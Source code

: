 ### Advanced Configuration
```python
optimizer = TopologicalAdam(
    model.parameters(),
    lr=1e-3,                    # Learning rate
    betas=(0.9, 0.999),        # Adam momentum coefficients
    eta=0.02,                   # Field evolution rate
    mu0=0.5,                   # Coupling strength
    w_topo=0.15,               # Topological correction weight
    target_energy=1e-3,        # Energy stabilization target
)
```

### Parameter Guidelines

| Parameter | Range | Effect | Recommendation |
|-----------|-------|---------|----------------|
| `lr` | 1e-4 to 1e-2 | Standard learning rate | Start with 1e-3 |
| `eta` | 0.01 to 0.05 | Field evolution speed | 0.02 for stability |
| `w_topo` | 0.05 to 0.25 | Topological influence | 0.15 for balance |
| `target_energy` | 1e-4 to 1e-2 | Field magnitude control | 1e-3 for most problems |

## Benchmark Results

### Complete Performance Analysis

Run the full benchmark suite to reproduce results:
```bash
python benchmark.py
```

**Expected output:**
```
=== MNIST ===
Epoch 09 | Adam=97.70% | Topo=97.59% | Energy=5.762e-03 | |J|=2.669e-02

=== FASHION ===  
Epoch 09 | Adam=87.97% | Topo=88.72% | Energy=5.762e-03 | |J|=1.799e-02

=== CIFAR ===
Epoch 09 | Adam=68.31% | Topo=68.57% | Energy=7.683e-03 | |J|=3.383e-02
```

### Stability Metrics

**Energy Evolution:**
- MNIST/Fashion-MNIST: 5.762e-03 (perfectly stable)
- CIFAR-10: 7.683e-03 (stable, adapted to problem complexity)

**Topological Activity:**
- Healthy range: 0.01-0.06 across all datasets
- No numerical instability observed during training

== == ==

Check each line above for the string "MNIST" and show the ones that have it.

> _SOLUTION BELOW_
=== MNIST ===
- MNIST/Fashion-MNIST: 5.762e-03 (perfectly stable)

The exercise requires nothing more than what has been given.